A key issue I have encountered is that a lot of things have some 100 different names, e.g., "convex conjugate = Fenchel transform = Legendre transform, etc" and of course the terminology used in physics is usually not the same as that in the optimization literature that I am familiar with.
Does anyone familiar with both optimization and mechanics have a good source that unifies things nicely? I'm thinking maybe there's some stuff in the older controls literature.
 A: It may be worth a shot to have a look at Gauss principle of least constraint (GPoLC). There is very few material available about it, but I think it is worth the effort to get a hold on it. It basically says that the acceleration that a system experiences is such that the Euclidian norm of the difference between the acceleration it actually experiences and the acceleration it would experience without any constraints is minimised. Consider for example the link of a robot arm. The acceleration "without constraints" would be the acceleration it would experience if you were to cut it loose from any attached links and only be considering gravity, drag etc. but not the reaction forces occurring in the joints.

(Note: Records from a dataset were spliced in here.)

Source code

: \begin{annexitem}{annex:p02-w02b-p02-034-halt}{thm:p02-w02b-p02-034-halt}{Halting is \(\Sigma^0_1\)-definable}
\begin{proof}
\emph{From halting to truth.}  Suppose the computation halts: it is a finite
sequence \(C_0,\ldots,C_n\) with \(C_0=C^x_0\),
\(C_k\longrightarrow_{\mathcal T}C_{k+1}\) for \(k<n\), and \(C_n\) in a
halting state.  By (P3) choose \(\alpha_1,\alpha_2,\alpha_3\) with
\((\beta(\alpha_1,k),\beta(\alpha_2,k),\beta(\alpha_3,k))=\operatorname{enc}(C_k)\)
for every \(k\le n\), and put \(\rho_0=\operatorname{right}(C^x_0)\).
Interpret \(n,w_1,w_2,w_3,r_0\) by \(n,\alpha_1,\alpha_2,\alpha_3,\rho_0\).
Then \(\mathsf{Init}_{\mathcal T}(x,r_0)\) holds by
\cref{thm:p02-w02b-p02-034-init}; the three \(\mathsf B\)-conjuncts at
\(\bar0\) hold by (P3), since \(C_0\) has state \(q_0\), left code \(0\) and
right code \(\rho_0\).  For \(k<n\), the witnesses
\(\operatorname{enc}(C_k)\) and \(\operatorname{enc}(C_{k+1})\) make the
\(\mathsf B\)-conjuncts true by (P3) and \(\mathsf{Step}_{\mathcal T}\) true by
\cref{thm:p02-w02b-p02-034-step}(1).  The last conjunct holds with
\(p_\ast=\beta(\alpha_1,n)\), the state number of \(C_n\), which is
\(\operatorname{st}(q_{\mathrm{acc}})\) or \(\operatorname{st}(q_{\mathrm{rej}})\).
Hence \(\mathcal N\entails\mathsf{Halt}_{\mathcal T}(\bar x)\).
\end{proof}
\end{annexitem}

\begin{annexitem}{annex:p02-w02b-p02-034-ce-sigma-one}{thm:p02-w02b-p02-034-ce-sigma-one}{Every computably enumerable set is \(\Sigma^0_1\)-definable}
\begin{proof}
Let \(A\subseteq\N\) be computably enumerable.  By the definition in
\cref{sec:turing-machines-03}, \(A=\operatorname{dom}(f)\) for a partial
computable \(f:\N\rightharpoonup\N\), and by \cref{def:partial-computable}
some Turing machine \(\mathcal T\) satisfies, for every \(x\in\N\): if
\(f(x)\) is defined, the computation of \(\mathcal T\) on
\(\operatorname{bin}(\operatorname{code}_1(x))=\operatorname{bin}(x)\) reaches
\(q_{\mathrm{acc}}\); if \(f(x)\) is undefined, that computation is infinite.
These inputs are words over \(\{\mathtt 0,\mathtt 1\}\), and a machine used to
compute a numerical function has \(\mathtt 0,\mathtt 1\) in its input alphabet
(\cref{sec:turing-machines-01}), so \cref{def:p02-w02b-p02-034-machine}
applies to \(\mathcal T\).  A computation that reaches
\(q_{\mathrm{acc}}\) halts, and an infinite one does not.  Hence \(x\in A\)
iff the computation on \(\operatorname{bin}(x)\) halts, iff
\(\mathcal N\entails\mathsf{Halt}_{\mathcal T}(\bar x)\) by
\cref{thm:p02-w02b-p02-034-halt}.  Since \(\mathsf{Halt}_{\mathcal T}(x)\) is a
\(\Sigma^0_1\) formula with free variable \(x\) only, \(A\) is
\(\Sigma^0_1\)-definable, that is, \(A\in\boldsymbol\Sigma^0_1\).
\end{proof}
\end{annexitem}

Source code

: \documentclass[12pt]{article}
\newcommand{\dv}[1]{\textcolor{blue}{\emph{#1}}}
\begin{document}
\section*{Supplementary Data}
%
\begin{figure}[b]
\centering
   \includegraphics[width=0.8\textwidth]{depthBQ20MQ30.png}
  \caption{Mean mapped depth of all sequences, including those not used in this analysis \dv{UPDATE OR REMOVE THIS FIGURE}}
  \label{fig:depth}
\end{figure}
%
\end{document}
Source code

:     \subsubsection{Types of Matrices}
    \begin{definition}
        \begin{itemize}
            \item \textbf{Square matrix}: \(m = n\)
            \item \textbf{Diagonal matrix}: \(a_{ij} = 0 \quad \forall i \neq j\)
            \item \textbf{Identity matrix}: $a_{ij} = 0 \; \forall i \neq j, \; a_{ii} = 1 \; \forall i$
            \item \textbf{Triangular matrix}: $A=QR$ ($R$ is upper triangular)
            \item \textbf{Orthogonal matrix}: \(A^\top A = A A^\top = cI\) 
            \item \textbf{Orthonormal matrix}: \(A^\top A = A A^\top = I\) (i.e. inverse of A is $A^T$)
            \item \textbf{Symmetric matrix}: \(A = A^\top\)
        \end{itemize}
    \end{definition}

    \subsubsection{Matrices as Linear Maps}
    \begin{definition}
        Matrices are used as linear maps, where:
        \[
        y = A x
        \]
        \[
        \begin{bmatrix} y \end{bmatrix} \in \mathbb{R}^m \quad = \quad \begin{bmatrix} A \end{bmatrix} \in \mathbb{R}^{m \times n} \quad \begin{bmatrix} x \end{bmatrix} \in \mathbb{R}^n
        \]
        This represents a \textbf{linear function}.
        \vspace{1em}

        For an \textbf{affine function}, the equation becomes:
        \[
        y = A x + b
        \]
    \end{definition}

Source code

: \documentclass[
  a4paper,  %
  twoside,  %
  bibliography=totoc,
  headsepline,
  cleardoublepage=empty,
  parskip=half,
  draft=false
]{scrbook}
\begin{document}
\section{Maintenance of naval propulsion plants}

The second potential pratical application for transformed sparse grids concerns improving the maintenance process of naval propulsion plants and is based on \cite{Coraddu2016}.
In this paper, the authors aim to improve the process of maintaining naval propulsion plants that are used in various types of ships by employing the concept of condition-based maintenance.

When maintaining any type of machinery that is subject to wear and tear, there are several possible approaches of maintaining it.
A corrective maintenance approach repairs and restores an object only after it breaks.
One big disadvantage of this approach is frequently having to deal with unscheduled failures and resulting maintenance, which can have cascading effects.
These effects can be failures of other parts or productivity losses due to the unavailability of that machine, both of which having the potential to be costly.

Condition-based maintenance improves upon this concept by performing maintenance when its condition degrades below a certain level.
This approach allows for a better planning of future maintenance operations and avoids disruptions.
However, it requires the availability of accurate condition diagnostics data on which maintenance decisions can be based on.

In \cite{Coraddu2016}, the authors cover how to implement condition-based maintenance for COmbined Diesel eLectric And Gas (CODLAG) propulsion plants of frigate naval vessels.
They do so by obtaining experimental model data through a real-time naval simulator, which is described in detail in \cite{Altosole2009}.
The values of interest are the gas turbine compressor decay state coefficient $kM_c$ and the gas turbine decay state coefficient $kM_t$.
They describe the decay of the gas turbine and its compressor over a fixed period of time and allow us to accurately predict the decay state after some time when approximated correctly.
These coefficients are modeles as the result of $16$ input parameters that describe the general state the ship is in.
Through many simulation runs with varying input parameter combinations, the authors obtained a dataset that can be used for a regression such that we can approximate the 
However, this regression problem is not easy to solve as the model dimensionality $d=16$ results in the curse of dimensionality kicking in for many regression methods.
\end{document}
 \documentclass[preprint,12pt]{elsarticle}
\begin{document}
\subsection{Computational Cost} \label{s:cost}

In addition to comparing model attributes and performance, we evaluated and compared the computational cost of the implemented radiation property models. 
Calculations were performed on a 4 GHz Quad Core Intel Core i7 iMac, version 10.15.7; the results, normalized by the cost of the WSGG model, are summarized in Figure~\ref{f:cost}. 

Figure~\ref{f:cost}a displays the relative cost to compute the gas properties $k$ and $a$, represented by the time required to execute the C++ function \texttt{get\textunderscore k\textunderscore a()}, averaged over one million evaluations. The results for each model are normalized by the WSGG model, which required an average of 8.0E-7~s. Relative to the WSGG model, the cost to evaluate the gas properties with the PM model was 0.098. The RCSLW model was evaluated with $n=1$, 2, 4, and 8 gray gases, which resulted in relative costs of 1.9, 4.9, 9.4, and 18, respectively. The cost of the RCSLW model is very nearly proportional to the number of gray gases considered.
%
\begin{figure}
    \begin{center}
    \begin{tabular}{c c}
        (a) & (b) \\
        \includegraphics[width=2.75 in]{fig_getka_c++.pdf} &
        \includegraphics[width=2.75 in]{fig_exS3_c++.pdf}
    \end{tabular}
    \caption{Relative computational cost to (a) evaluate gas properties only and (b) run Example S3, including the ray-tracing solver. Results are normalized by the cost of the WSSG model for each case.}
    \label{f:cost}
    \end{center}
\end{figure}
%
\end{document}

I recently wanted to implement a rigid body simulation of a bipedal robot with contact constraints. I was very confused by a lot of materials that I found about Lagrangian mechanics and them always being derived in a slightly different way and it was GPoLC that came to rescue.
I think the power of GPoLC is that it turns the problem of finding the equations of motion of a mechanical system into an optimisation problem with quadratic objective. If you add for example time-invariant holonomic constraints to your problem, it is not so hard to see that the feasible set will be convex and hence the problem itself will be convex which allows you to use the full power of convex optimisation results. Constraint forces for example will turn out to be Lagrange multipliers in your problem.